WHAT YOU WILL DO: Look through the entries that follow and count the lines with the word "study". The reply is that number alone.

········

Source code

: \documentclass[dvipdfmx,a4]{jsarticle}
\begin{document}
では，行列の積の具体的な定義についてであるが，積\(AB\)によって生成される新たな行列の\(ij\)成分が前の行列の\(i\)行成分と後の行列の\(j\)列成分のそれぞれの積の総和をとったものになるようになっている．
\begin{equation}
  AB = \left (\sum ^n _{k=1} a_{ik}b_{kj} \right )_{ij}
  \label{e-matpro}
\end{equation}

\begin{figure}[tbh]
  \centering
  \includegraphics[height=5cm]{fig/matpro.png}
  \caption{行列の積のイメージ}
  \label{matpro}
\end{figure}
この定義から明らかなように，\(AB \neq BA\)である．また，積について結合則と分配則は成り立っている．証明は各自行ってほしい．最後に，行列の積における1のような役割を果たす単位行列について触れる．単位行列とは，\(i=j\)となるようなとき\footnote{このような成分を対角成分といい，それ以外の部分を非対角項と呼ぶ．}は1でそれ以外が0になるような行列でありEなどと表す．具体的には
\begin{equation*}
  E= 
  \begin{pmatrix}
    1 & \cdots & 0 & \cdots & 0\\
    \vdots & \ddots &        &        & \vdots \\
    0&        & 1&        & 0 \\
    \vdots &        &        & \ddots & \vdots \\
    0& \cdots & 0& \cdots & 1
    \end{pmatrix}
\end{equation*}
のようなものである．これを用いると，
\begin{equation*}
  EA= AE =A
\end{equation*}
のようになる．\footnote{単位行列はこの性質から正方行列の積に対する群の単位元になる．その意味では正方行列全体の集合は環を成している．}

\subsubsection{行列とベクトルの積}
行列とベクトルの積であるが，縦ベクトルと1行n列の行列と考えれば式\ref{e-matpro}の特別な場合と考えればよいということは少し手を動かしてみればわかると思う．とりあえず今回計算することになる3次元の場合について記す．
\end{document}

········

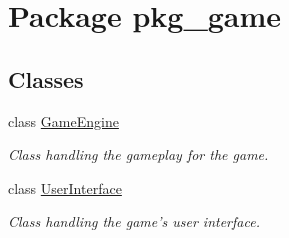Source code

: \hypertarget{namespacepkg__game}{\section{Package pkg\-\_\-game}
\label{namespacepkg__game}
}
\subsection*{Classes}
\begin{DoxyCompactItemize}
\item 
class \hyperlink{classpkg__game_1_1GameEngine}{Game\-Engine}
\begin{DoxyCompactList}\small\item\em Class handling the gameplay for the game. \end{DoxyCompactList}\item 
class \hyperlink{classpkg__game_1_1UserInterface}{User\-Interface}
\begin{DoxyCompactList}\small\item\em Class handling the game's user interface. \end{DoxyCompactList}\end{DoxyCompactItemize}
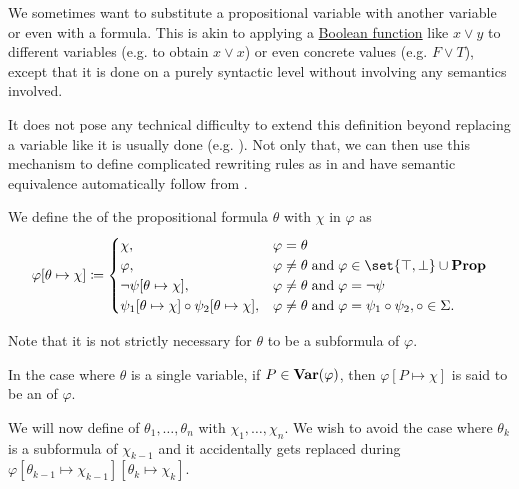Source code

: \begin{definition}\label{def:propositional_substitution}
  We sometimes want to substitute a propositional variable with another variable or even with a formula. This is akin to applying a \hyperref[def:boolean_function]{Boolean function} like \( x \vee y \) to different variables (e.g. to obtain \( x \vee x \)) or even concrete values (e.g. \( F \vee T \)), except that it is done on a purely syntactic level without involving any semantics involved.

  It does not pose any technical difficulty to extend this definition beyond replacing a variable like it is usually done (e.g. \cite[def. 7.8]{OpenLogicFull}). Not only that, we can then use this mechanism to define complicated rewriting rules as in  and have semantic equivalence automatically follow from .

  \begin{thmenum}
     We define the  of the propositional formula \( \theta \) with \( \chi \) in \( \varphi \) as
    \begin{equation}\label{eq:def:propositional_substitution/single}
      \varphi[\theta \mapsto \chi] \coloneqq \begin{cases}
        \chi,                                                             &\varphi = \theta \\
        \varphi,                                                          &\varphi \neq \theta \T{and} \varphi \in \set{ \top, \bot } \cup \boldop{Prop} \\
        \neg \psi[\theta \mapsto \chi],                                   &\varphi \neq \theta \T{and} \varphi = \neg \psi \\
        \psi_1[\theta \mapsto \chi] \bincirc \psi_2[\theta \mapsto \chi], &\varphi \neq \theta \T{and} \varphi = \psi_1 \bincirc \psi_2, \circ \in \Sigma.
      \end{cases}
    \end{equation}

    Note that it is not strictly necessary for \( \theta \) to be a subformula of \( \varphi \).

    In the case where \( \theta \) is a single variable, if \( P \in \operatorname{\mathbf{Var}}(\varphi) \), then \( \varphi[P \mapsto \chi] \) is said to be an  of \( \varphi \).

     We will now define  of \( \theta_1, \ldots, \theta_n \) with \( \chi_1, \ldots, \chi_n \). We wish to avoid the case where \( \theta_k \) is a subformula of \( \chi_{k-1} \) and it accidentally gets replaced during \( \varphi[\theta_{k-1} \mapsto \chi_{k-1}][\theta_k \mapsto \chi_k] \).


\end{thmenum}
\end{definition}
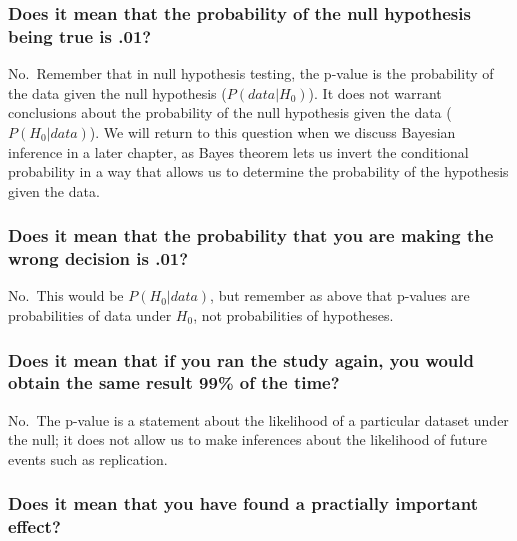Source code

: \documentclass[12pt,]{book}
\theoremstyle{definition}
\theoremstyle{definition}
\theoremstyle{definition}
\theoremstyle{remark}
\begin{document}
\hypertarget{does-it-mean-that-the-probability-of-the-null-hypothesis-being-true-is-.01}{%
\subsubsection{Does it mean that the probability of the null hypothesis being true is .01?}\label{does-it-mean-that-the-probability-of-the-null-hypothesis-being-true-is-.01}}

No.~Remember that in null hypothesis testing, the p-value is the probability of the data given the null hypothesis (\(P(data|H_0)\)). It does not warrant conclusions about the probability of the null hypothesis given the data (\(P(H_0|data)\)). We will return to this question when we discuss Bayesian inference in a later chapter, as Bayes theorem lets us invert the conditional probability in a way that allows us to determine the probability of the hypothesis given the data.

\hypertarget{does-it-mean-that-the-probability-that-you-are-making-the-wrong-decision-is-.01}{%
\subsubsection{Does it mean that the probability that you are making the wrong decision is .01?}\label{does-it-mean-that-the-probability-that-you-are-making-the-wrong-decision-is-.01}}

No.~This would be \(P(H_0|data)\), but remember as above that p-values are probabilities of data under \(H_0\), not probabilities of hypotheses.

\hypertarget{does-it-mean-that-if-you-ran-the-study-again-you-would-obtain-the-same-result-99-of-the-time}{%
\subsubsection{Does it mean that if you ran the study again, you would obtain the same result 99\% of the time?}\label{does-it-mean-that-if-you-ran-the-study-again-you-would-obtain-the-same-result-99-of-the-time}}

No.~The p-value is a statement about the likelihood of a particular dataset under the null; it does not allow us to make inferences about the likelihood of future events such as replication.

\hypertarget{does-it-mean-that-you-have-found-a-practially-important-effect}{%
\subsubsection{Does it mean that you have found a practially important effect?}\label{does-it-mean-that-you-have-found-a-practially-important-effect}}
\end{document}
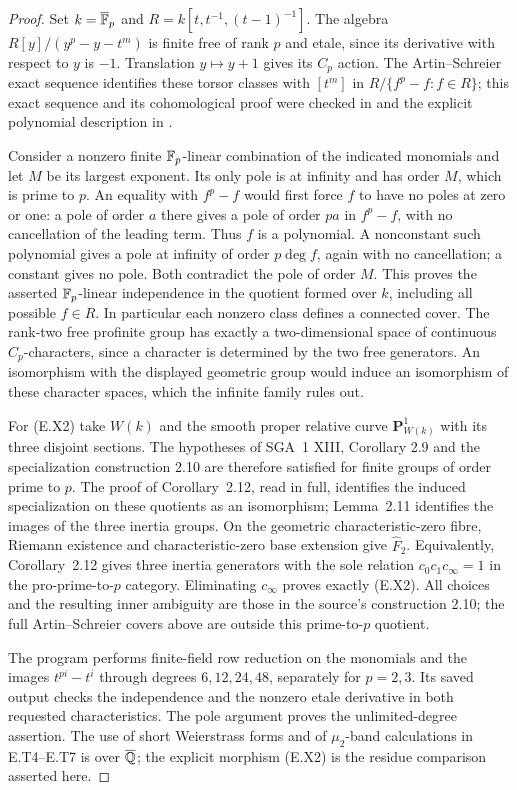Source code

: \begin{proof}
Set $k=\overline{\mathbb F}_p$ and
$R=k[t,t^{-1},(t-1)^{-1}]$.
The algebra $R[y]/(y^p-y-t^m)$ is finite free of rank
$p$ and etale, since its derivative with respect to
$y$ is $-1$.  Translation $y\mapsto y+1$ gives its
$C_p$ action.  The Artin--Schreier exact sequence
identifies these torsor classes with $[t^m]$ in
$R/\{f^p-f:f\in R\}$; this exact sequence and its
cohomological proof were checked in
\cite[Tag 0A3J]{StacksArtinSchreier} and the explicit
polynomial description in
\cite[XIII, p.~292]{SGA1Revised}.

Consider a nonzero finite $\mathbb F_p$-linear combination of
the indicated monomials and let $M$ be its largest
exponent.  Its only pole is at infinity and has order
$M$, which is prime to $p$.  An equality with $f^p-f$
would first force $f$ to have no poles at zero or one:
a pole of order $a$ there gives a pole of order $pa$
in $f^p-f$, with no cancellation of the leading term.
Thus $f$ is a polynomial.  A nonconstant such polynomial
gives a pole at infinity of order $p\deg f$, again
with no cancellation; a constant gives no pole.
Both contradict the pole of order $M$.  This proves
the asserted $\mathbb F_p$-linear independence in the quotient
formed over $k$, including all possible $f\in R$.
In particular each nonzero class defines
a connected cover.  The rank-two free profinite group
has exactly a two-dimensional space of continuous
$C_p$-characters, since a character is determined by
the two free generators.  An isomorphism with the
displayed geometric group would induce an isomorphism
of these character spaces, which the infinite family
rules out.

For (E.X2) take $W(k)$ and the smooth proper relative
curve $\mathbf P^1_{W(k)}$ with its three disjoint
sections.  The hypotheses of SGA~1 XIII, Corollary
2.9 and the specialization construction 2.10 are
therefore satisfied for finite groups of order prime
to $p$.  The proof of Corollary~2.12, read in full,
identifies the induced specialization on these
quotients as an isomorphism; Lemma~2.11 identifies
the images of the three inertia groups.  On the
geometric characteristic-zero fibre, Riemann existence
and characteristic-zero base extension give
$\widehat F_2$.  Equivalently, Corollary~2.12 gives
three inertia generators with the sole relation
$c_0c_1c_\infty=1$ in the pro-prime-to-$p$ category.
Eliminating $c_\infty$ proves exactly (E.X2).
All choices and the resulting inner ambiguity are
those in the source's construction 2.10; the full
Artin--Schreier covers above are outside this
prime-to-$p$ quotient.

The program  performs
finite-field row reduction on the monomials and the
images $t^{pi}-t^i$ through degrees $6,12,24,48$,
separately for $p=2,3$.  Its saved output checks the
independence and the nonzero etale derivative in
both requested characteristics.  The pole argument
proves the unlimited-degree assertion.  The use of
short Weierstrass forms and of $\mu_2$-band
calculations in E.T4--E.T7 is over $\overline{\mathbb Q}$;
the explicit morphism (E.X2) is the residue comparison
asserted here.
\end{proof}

········

EXPECTED OUTPUT: 2